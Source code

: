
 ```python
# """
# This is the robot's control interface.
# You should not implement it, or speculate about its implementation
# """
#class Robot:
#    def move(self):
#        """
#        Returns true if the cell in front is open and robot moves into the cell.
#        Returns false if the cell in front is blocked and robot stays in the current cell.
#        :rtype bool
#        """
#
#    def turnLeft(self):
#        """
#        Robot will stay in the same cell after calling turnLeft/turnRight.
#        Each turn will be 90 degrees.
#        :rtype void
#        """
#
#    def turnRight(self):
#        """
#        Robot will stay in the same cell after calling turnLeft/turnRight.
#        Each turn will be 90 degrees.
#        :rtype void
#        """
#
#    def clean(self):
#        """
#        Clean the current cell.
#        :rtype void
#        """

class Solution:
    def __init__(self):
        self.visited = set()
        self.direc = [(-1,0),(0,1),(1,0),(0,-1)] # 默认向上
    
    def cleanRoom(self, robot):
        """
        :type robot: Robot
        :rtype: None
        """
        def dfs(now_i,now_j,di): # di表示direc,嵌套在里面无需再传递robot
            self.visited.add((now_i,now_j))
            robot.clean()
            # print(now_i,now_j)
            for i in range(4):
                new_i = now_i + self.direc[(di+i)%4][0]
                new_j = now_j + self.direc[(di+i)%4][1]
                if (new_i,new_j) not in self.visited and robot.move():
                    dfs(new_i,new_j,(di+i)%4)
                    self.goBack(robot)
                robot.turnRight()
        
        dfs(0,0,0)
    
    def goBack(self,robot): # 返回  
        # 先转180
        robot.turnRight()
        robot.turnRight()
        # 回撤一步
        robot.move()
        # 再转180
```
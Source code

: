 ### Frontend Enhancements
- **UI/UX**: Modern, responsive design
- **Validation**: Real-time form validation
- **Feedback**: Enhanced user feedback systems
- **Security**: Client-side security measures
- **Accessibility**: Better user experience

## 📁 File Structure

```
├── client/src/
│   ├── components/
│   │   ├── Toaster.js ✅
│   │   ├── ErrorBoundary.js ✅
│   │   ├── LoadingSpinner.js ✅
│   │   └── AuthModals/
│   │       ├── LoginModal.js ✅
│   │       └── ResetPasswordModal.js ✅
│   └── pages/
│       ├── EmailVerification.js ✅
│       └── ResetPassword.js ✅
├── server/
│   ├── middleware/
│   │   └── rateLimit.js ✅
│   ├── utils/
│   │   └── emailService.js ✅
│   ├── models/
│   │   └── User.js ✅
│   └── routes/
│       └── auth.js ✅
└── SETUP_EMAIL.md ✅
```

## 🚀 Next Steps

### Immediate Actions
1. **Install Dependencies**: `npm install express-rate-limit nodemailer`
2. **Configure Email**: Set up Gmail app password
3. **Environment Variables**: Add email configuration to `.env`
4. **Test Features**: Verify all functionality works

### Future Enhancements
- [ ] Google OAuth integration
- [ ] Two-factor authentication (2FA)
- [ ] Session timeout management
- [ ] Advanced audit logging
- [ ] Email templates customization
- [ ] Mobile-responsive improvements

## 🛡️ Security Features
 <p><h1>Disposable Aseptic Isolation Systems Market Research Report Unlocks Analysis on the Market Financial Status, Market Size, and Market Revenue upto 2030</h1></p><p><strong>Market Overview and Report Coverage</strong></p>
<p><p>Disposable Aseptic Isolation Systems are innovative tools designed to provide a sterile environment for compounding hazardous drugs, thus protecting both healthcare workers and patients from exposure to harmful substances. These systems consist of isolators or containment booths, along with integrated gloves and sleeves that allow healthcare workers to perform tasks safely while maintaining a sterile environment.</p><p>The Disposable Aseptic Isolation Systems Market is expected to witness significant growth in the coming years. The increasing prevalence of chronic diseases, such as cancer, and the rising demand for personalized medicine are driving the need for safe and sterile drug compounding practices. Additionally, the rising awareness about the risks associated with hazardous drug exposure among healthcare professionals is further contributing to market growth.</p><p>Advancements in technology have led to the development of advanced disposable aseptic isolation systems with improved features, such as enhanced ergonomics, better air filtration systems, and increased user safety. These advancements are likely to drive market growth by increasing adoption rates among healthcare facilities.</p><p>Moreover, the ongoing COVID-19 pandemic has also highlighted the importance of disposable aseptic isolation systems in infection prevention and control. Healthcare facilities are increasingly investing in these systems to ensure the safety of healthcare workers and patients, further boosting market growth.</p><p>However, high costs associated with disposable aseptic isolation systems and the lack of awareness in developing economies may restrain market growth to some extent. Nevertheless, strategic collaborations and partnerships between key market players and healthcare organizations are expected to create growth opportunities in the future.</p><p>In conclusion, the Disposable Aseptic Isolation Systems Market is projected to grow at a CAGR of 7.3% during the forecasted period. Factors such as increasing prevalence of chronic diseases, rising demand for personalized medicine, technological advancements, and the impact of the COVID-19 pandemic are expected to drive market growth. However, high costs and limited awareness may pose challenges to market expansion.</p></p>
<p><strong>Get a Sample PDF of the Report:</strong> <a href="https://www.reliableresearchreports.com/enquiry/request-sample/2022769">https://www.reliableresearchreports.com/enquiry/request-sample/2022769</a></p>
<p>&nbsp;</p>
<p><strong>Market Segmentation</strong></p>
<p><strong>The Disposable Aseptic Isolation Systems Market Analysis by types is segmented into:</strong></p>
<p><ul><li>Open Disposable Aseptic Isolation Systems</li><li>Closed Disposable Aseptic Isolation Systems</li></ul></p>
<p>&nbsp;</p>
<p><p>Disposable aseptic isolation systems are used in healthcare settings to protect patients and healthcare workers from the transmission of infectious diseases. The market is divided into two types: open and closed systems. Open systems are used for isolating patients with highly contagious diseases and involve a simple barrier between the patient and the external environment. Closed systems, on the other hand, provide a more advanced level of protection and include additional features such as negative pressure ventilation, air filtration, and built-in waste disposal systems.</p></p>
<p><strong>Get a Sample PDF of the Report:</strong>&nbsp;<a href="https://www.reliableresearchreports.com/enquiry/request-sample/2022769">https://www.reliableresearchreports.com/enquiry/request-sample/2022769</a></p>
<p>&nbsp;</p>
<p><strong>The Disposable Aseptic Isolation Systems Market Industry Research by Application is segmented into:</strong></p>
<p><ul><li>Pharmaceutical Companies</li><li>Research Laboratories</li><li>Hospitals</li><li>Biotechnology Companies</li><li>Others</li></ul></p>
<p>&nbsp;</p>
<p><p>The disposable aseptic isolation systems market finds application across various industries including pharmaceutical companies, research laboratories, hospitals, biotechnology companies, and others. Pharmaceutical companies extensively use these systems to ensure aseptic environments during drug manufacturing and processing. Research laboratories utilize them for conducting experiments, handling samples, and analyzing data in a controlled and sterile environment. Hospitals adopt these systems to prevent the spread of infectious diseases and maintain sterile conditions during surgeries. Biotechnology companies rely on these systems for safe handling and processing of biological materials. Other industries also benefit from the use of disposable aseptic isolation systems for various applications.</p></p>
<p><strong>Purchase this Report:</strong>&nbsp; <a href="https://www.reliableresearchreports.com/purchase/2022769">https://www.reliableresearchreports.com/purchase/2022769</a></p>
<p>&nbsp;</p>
━━━━
→ **AIM OF THE EXERCISE**
Among the records above, find each line containing the string "segmented" and copy it.

→ **RESPONSE FOR THIS EXERCISE**
<p><strong>The Disposable Aseptic Isolation Systems Market Analysis by types is segmented into:</strong></p>
<p><strong>The Disposable Aseptic Isolation Systems Market Industry Research by Application is segmented into:</strong></p>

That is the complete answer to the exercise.